Always provide fallback values:

```typescript
const safeFeatures = {
    energy: track.energy ?? 0.5,
    valence: track.valence ?? 0.5,
    bpm: track.bpm ?? 120,
    // ... etc
};
```

### Analysis Status States

| Status | UI Treatment |
|--------|--------------|
| `pending` | Show "Analyzing..." with spinner |
| `processing` | Show progress indicator |
| `completed` | Show full vibe data |
| `failed` | Show fallback/retry option |

---

## Quick Reference: Value Ranges

| Metric | Min | Max | Neutral |
|--------|-----|-----|---------|
| All mood* | 0 | 1 | 0.5 |
| energy | 0 | 1 | 0.5 |
| valence | 0 | 1 | 0.5 |
| arousal | 0 | 1 | 0.5 |
| danceability | 0 | 1 | 0.5 |
| bpm | 60 | 200 | 120 |
| keyStrength | 0 | 1 | - |

---

## File Locations

| Component | Path |
|-----------|------|
| Audio Analyzer (Python) | `services/audio-analyzer/analyzer.py` |
| Vibe Matching Logic | `backend/src/routes/library.ts` |
| Database Schema | `backend/prisma/schema.prisma` |
| Frontend Vibe Overlay | `frontend/components/player/VibeOverlay.tsx` |
| Frontend Vibe Graph | `frontend/components/player/VibeGraph.tsx` |
| Mood Mixer | `frontend/components/MoodMixer.tsx` |
| Audio State Context | `frontend/lib/audio-state-context.tsx` |

---

## Research Background

The Vibe System's valence and arousal calculations are informed by music psychology research:

### Valence (Emotional Positivity)

**Key Finding:** Mode/tonality is the strongest predictor of perceived valence in music.

- **Lee et al. (ICASSP 2020)** - Demonstrated that musical mode (major vs. minor) has the highest correlation with listener-reported valence
- Major keys contribute positively (+0.3 in our formula), minor keys negatively (-0.2)
- This aligns with centuries of music theory and empirical psychology research

### Arousal (Energy/Excitement)

**Key Finding:** The "electronic" mood prediction from ML models is unreliable for arousal calculation.

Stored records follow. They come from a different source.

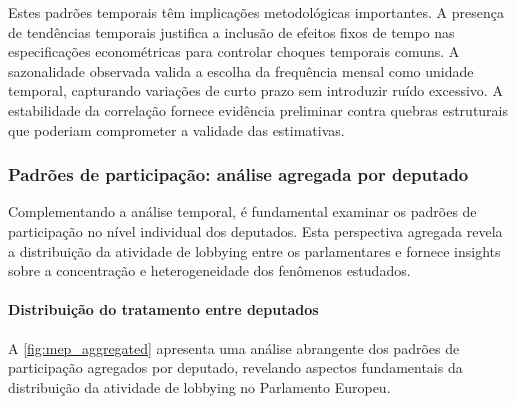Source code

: Estes padrões temporais têm implicações metodológicas importantes. A presença de tendências temporais justifica a inclusão de efeitos fixos de tempo nas especificações econométricas para controlar choques temporais comuns. A sazonalidade observada valida a escolha da frequência mensal como unidade temporal, capturando variações de curto prazo sem introduzir ruído excessivo. A estabilidade da correlação fornece evidência preliminar contra quebras estruturais que poderiam comprometer a validade das estimativas.

\subsubsection{Padrões de participação: análise agregada por deputado}

Complementando a análise temporal, é fundamental examinar os padrões de participação no nível individual dos deputados. Esta perspectiva agregada revela a distribuição da atividade de lobbying entre os parlamentares e fornece insights sobre a concentração e heterogeneidade dos fenômenos estudados.

\paragraph{Distribuição do tratamento entre deputados}

A \autoref{fig:mep_aggregated} apresenta uma análise abrangente dos padrões de participação agregados por deputado, revelando aspectos fundamentais da distribuição da atividade de lobbying no Parlamento Europeu.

- **Grekow (2018)** - Found that direct energy and tempo features outperform genre-based predictions for arousal
- Our implementation replaces the "electronic" mood with explicit energy and BPM contributions
- This provides more consistent arousal predictions across diverse genres

### Feature Weights

The specific weights in our formulas (e.g., 0.35 for happy mood, 0.25 for energy) were tuned through:
1. Initial values from published research
2. Empirical testing on a diverse music library
3. User feedback on vibe matching accuracy

### References

- Lee, J., et al. (2020). "Music Emotion Recognition Using Valence-Arousal Regression." ICASSP 2020.
- Grekow, J. (2018). "Music Emotion Maps in Arousal-Valence Space." IFIP International Conference on Computer Information Systems and Industrial Management.